Kaurismäki has been influenced by the French directors Jean-Pierre Melville and Robert Bresson, the Japanese director Yasujiro Ozu and some critics have also inferred the influence of Rainer Werner Fassbinder.

His movies have a humorous side that can also be seen in the films of Jim Jarmusch, who has a cameo in Kaurismäki's film Leningrad Cowboys Go America. (Jarmusch used actors who have appeared frequently in Kaurismäki's films in his own film Night on Earth, part of which takes place in Helsinki.) He has been called an auteur, since he writes, directs, produces and usually edits the films himself, and thus introduces his personal "drollery and deadpan" style. The dialogue is famously laconic: the articulation is usually extremely unadorned, direct and in strict standard language, without showing much emotion or drama. Characters usually stand still and recite the dialogue like it consisted of eternal truths. His characters rarely smile, nod sadly and usually expect the worst, and often smoke constantly. The camera is usually still. Events are shown in a plain manner and characters are usually left alone facing the consequences.

Much of Kaurismäki's work is centred on Helsinki, such as the film Calamari Union, the Proletariat trilogy (Shadows in Paradise, Ariel and The Match Factory Girl) and the Finland trilogy (Drifting Clouds, The Man Without a Past and Lights in the Dusk). His vision of Helsinki is critical and singularly unromantic. Indeed, his characters often speak about how they wish to get away from Helsinki. Some end up in Mexico (Ariel), others in Estonia (Shadows in Paradise, Calamari Union, and Take Care of Your Scarf, Tatjana). The setting of most of his films is the 1980s, or at least contains elements from that decade.

Kaurismäki has been a vocal critic of digital cinematography, calling it "a devil's invention" and saying he "won't make a digital film in this life". In March 2014, however, he reconciled, saying that "in order to maintain my humble film oeuvre accessible to a potential audience, I have ended up in rendering it to digital in all its present and several of its as yet unknown forms."

Awards and Protests

Kaurismäki's most acclaimed film has been The Man Without a Past, which won the Grand Prix and the Prize of the Ecumenical Jury at the 2002 Cannes Film Festival[9] and was nominated for an Academy Award in the Best Foreign Language Film category in 2003. However, Kaurismäki refused to attend the Oscar ceremony, asserting that he did not feel like partying in a country that was in a state of war. Kaurismäki's next film Lights in the Dusk was also chosen to be Finland's nominee for best foreign-language film, but Kaurismäki again boycotted the awards and refused the nomination, in what he claimed was a protest against U.S. President George W. Bush's foreign policy.
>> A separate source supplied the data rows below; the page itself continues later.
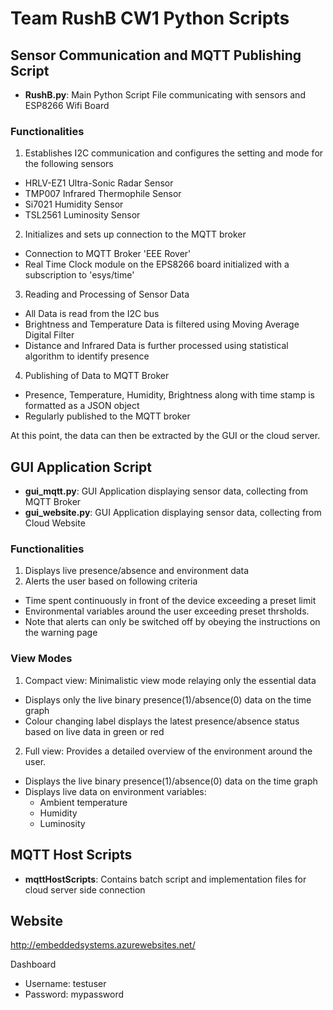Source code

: # Team RushB CW1 Python Scripts

## Sensor Communication and MQTT Publishing Script

- **RushB.py**: Main Python Script File communicating with sensors and ESP8266 Wifi Board 

### Functionalities 

1. Establishes I2C communication and configures the setting and mode for the following sensors 
 + HRLV-EZ1 Ultra-Sonic Radar Sensor
 + TMP007 Infrared Thermophile Sensor
 + Si7021 Humidity Sensor
 + TSL2561 Luminosity Sensor

2. Initializes and sets up connection to the MQTT broker 
 + Connection to MQTT Broker 'EEE Rover'
 + Real Time Clock module on the EPS8266 board initialized with a subscription to 'esys/time'

3. Reading and Processing of Sensor Data 
 + All Data is read from the I2C bus 
 + Brightness and Temperature Data is filtered using Moving Average Digital Filter 
 + Distance and Infrared Data is further processed using statistical algorithm to identify presence

4. Publishing of Data to MQTT Broker
 + Presence, Temperature, Humidity, Brightness along with time stamp is formatted as a JSON object
 + Regularly published to the MQTT broker

At this point, the data can then be extracted by the GUI or the cloud server. 

## GUI Application Script

- **gui_mqtt.py**: GUI Application displaying sensor data, collecting from MQTT Broker 
- **gui_website.py**: GUI Application displaying sensor data, collecting from Cloud Website

### Functionalities

1. Displays live presence/absence and environment data
2. Alerts the user based on following criteria
 + Time spent continuously in front of the device exceeding a preset limit
 + Environmental variables around the user exceeding preset thrsholds.
 + Note that alerts can only be switched off by obeying the instructions on the warning page
 
### View Modes

1. Compact view: Minimalistic view mode relaying only the essential data
 + Displays only the live binary presence(1)/absence(0) data on the time graph 
 + Colour changing label displays the latest presence/absence status based on live data in green or red
2. Full view: Provides a detailed overview of the environment around the user.
 + Displays the live binary presence(1)/absence(0) data on the time graph
 + Displays live data on environment variables:
    + Ambient temperature
     + Humidity
      + Luminosity

## MQTT Host Scripts

- **mqttHostScripts**: Contains batch script and implementation files for cloud server side connection

## Website 

http://embeddedsystems.azurewebsites.net/

Dashboard 
+ Username: testuser
+ Password: mypassword
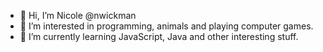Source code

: - 👋 Hi, I’m Nicole @nwickman
- 👀 I’m interested in programming, animals and playing computer games.
- 🌱 I’m currently learning JavaScript, Java and other interesting stuff.

<!---
nwickman/nwickman is a ✨ special ✨ repository because its `README.md` (this file) appears on your GitHub profile.
You can click the Preview link to take a look at your changes.
--->
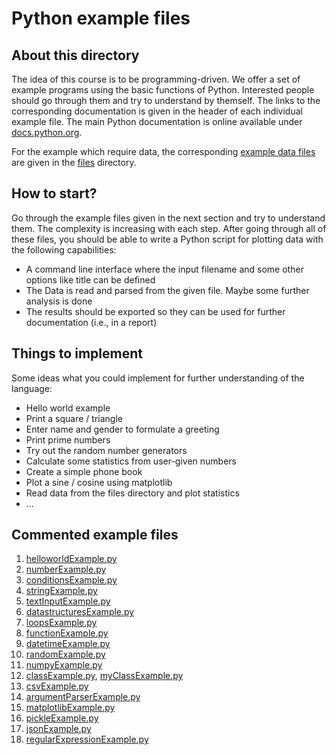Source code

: Python example files
====================

About this directory
--------------------

The idea of this course is to be programming-driven. We offer a set of example
programs using the basic functions of Python. Interested people should go through
them and try to understand by themself. The links to the corresponding
documentation is given in the header of each individual example file. The main Python
documentation is online available under
[docs.python.org](https://docs.python.org/2.7).

For the example which require data, the corresponding [example data files](files) are given in the [files](files) directory.

How to start?
-------------

Go through the example files given in the next section and try to understand
them. The complexity is increasing with each step. After going through all of
these files, you should be able to write a Python script for plotting data with
the following capabilities:

- A command line interface where the input filename and some other options
  like title can be defined
- The Data is read and parsed from the given file. Maybe some further analysis
  is done
- The results should be exported so they can be used for further documentation
  (i.e., in a report)

Things to implement
-------------------

Some ideas what you could implement for further understanding of the language:

* Hello world example
* Print a square / triangle
* Enter name and gender to formulate a greeting
* Print prime numbers
* Try out the random number generators
* Calculate some statistics from user-given numbers
* Create a simple phone book
* Plot a sine / cosine using matplotlib
* Read data from the files directory and plot statistics
* ...


Commented example files
-----------------------

1. [helloworldExample.py](helloworldExample.py)
1. [numberExample.py](numberExample.py)
1. [conditionsExample.py](conditionsExample.py)
1. [stringExample.py](stringExample.py)
1. [textInputExample.py](textInputExample.py)
1. [datastructuresExample.py](datastructuresExample.py)
1. [loopsExample.py](loopsExample.py)
1. [functionExample.py](functionExample.py)
1. [datetimeExample.py](datetimeExample.py)
1. [randomExample.py](randomExample.py)
1. [numpyExample.py](numpyExample.py)
1. [classExample.py](classExample.py), [myClassExample.py](myClassExample.py)
1. [csvExample.py](csvExample.py)
1. [argumentParserExample.py](argumentParserExample.py)
1. [matplotlibExample.py](matplotlibExample.py)
1. [pickleExample.py](pickleExample.py)
1. [jsonExample.py](jsonExample.py)
1. [regularExpressionExample.py](regularExpressionExample.py)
In 2002 Kaurismäki also boycotted the 40th New York Film Festival in a show of solidarity with the Iranian director Abbas Kiarostami, who was not given a US visa in time for the festival.

Kaurismäki's 2017 film The Other Side of Hope won the Silver Bear for Best Director award at the 67th Berlin International Film Festival. At the same festival he also announced that it would be his last film as a director.